Vais querer ir a todas as festas. Vais querer ser omnipresente para poderes estar em todas ao mesmo tempo. Não te preocupes se foste barrado no celestial Lux, (porque não gostaram da tua cara, ou porque abusaste na ginjinha). Realmente, não é nenhuma fatalidade. Pode ser que os deuses estejam contigo e encontres aquela tasca secreta, que é na verdade um after de fado, do mais pitoresco que pode haver.

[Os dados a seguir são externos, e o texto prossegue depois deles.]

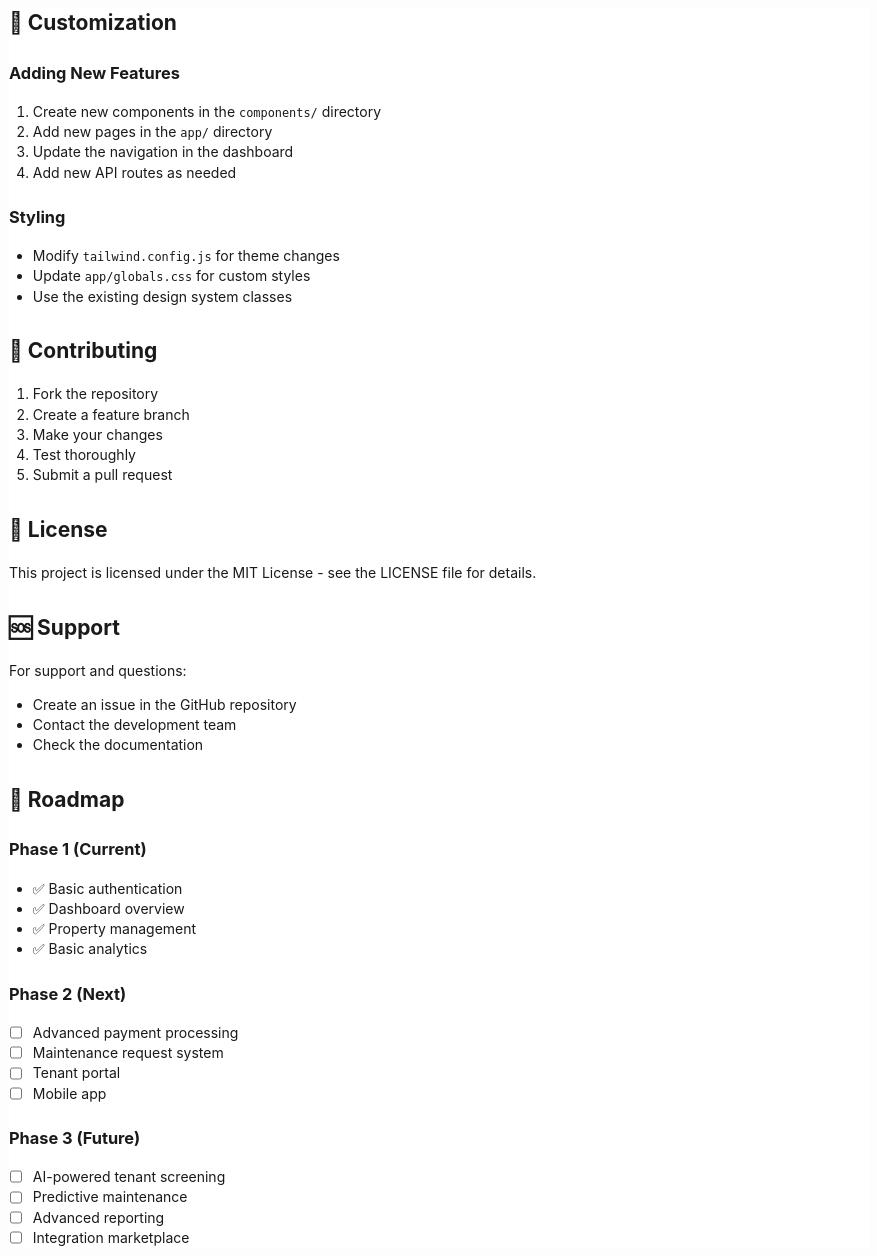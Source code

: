 ## 🔧 Customization

### Adding New Features
1. Create new components in the `components/` directory
2. Add new pages in the `app/` directory
3. Update the navigation in the dashboard
4. Add new API routes as needed

### Styling
- Modify `tailwind.config.js` for theme changes
- Update `app/globals.css` for custom styles
- Use the existing design system classes

## 🤝 Contributing

1. Fork the repository
2. Create a feature branch
3. Make your changes
4. Test thoroughly
5. Submit a pull request

## 📄 License

This project is licensed under the MIT License - see the LICENSE file for details.

## 🆘 Support

For support and questions:
- Create an issue in the GitHub repository
- Contact the development team
- Check the documentation

## 🔮 Roadmap

### Phase 1 (Current)
- ✅ Basic authentication
- ✅ Dashboard overview
- ✅ Property management
- ✅ Basic analytics

### Phase 2 (Next)
- [ ] Advanced payment processing
- [ ] Maintenance request system
- [ ] Tenant portal
- [ ] Mobile app

### Phase 3 (Future)
- [ ] AI-powered tenant screening
- [ ] Predictive maintenance
- [ ] Advanced reporting
- [ ] Integration marketplace

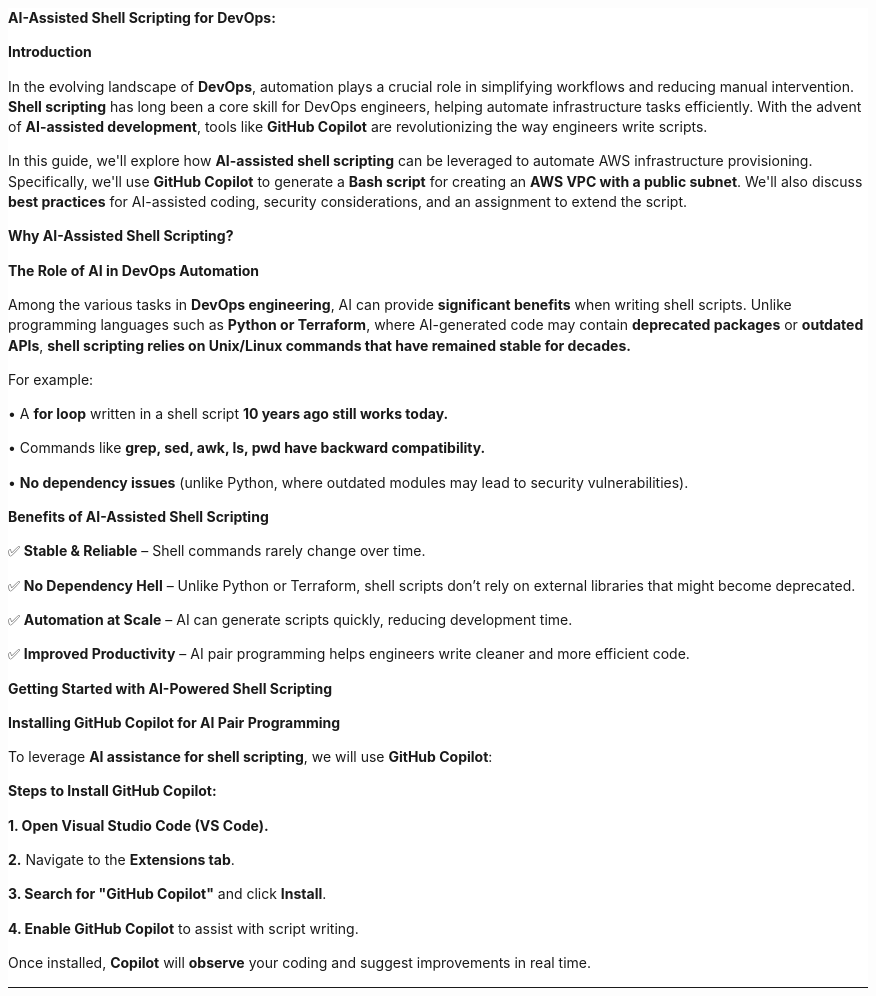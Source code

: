 **AI-Assisted Shell Scripting for DevOps:**

**Introduction**

In the evolving landscape of **DevOps**, automation plays a crucial role in simplifying workflows and reducing manual intervention. **Shell scripting** has long been a core skill for DevOps engineers, helping automate infrastructure tasks efficiently. With the advent of **AI-assisted development**, tools like **GitHub Copilot** are revolutionizing the way engineers write scripts.

In this guide, we'll explore how **AI-assisted shell scripting** can be leveraged to automate AWS infrastructure provisioning. Specifically, we'll use **GitHub Copilot** to generate a **Bash script** for creating an **AWS VPC with a public subnet**. We'll also discuss **best practices** for AI-assisted coding, security considerations, and an assignment to extend the script.

**Why AI-Assisted Shell Scripting?**

**The Role of AI in DevOps Automation**

Among the various tasks in **DevOps engineering**, AI can provide **significant benefits** when writing shell scripts. Unlike programming languages such as **Python or Terraform**, where AI-generated code may contain **deprecated packages** or **outdated APIs**, **shell scripting relies on Unix/Linux commands that have remained stable for decades.**

For example:

•	A **for loop** written in a shell script **10 years ago still works today.**

•	Commands like **grep, sed, awk, ls, pwd have backward compatibility.**

•	**No dependency issues** (unlike Python, where outdated modules may lead to security vulnerabilities).

**Benefits of AI-Assisted Shell Scripting**

✅ **Stable & Reliable** – Shell commands rarely change over time.

✅ **No Dependency Hell** – Unlike Python or Terraform, shell scripts don’t rely on external libraries that might become deprecated.

✅ **Automation at Scale** – AI can generate scripts quickly, reducing development time.

✅ **Improved Productivity** – AI pair programming helps engineers write cleaner and more efficient code.

**Getting Started with AI-Powered Shell Scripting**

**Installing GitHub Copilot for AI Pair Programming**

To leverage **AI assistance for shell scripting**, we will use **GitHub Copilot**:

**Steps to Install GitHub Copilot:**

**1.	Open Visual Studio Code (VS Code).**

**2.**	Navigate to the **Extensions tab**.

**3.	Search for "GitHub Copilot"** and click **Install**.

**4.	Enable GitHub Copilot** to assist with script writing.

Once installed, **Copilot** will **observe** your coding and suggest improvements in real time.

---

Se, depois de percorreres todo o Bairro Alto e beberes muito vinho verde, ainda tens vontade de sair, não desistas porque a noita é tua. Funciona assim, vais ziguezagueando por ruas sinuosas e, desta forma, vais conhecendo toda a fauna e flora da noite lisboeta. Quanto mais bolorenta for a porta, melhor é a festa que há lá dentro. Entra. Talvez encontres um grupo de brasileiros, em pleno samba. Ou então, deixa-te levar encosta abaixo até chegares a uma mansão do século XIX em ruínas, cheia de borrachos hipsters, onde podes dançar e ouvir electrónica da boa. Ainda queres mais, mas como já não aguentas vendes a alma ao diabo e siga, outra porta. É uma fábrica abandonada, onde a malta do circo montou uma rave do demónio. Às tantas dás por ti a perguntar: Desculpa, disseste rio ou trio?

Inveja

Inveja é o que sentirás quando tiveres de abandonar este maldito limbo, onde todos (ou quase todos) os deleites mundanos e divinos são lícitos.

Não choramingues. Se ainda tens tempo dá um salto aos arredores "esquecidos" da cidade: Sintra, Cascais, ou Estoril, por exemplo. Também podes ir em busca de emoções fortes na Boca do Inferno, ou no Cabo da Roca, aquele limite onde acaba a terra e começa o mar. Em Sintra poderás apreciar os resquícios da época dourada portuguesa. Ainda se ouvem os ecos de lamento.

Descansa, que tu também lamentarás não poder viver aqui, porque a coisa está preta. Quer dizer, podes sempre lançar-te no negócio do chá com cola. Agora serás tu quem, qual personagem Pessoano, chora todas as lágrimas, choradas e por chorar.

Nem céu, nem inferno, está na hora de voltar a casa.